Prompt —
Going through the material underneath, give only the number of lines that contain "readyplayerme".

Given information —
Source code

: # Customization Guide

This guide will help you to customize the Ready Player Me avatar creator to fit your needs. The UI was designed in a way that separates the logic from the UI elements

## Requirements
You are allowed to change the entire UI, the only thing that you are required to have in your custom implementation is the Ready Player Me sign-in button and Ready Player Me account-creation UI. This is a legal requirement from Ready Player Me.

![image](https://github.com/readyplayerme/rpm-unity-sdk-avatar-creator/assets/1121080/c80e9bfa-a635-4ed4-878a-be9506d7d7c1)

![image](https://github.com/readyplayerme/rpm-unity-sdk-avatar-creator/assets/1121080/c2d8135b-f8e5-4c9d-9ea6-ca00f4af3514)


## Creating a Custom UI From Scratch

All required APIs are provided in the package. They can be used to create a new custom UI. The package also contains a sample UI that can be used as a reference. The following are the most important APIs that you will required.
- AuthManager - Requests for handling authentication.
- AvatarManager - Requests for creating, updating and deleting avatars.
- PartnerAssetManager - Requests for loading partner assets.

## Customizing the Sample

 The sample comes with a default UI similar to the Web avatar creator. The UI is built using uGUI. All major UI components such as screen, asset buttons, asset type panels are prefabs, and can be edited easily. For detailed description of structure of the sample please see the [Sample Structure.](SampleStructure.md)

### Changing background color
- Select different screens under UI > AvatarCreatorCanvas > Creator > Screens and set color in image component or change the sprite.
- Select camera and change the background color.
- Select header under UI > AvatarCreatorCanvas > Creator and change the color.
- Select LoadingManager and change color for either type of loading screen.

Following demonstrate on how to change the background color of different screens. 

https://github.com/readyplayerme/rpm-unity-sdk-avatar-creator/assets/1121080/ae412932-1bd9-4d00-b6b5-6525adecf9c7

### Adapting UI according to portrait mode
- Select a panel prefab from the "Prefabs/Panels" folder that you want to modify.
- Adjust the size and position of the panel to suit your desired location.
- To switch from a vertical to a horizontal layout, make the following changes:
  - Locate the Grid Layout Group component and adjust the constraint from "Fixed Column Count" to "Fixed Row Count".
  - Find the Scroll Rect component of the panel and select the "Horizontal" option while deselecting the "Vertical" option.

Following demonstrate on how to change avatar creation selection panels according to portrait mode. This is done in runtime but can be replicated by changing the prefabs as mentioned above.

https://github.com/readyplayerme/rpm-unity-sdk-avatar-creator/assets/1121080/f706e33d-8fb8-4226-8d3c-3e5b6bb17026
---
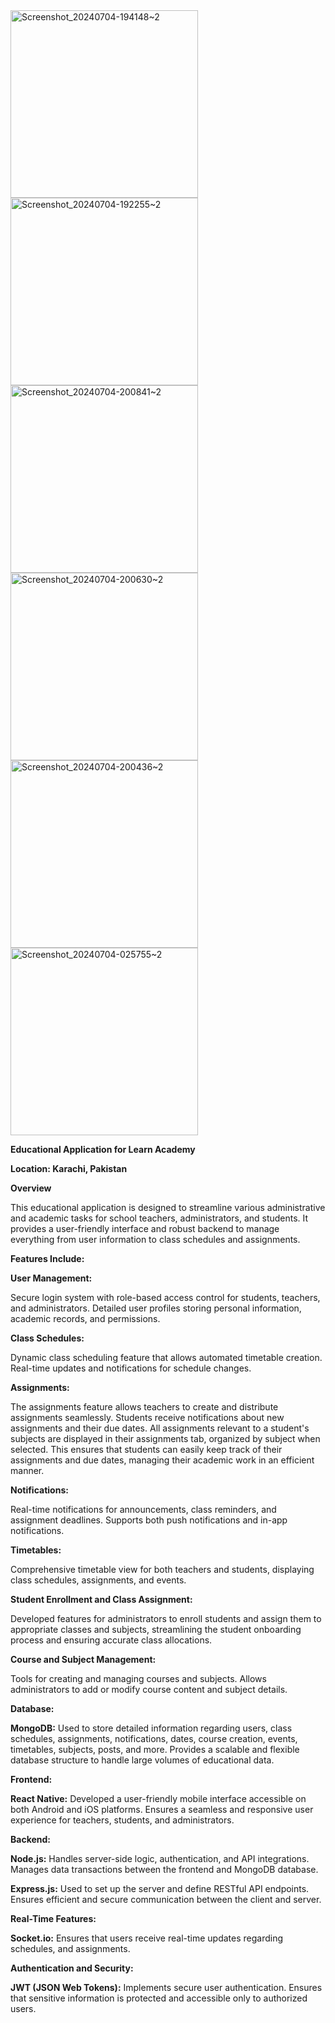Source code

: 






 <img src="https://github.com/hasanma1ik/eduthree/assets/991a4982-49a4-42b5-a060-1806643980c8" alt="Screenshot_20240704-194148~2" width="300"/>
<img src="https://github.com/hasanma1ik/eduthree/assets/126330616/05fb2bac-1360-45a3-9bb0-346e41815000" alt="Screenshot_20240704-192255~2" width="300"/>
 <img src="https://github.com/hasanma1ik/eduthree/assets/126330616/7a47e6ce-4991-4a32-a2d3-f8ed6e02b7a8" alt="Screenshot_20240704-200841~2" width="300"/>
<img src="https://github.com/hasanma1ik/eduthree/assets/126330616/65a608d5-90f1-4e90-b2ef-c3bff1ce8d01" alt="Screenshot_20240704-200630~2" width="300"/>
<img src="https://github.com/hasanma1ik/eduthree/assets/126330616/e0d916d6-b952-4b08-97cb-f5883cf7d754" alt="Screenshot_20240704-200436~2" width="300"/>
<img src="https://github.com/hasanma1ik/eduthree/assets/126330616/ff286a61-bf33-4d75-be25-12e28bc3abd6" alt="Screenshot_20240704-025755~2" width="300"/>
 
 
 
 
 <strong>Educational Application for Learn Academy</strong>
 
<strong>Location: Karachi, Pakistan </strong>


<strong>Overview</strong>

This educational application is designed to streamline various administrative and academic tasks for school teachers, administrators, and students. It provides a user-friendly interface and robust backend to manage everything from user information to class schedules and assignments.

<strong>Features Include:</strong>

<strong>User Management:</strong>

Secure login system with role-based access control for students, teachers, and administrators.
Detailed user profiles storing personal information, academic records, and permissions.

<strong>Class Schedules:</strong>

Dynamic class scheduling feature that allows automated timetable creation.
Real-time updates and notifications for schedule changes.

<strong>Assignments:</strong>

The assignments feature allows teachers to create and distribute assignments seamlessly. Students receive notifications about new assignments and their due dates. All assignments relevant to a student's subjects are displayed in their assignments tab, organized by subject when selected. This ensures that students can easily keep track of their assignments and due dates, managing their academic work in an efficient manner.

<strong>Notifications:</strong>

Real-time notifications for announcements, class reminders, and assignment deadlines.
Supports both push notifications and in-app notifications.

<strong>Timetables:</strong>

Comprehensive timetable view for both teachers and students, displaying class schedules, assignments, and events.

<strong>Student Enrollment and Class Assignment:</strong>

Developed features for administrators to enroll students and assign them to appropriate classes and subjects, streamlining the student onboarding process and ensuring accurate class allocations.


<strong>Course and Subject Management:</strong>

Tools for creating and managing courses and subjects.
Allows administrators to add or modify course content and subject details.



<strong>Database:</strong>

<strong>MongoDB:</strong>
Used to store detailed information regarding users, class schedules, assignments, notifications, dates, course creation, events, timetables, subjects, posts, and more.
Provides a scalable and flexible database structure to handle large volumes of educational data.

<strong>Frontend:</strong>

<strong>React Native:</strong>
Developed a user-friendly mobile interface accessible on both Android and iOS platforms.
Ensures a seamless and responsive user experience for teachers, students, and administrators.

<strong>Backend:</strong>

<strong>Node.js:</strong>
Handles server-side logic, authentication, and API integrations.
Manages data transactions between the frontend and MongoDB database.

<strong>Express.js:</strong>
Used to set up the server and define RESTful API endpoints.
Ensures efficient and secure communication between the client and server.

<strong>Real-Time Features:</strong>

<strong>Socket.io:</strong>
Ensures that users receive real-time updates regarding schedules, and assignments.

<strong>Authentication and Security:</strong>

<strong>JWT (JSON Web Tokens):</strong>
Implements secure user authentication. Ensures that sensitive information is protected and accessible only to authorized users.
---
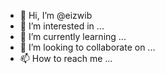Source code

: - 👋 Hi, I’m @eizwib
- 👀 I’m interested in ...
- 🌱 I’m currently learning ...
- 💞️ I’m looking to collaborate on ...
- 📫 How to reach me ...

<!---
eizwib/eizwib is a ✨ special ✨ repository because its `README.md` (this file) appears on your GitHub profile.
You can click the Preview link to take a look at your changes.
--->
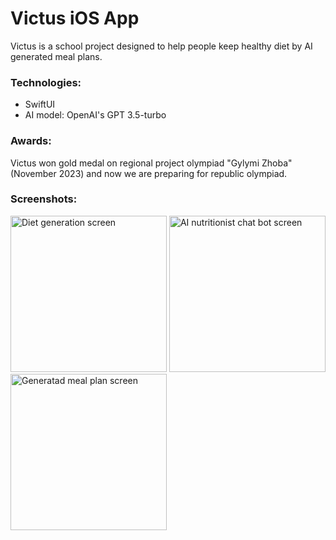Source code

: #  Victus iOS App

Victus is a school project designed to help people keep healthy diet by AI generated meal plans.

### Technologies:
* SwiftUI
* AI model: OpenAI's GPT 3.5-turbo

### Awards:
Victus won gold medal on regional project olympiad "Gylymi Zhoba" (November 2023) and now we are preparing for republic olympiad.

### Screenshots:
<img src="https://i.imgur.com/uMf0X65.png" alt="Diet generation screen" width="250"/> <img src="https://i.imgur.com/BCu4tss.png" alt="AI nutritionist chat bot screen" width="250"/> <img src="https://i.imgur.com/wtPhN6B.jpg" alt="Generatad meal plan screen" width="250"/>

Written answer —
4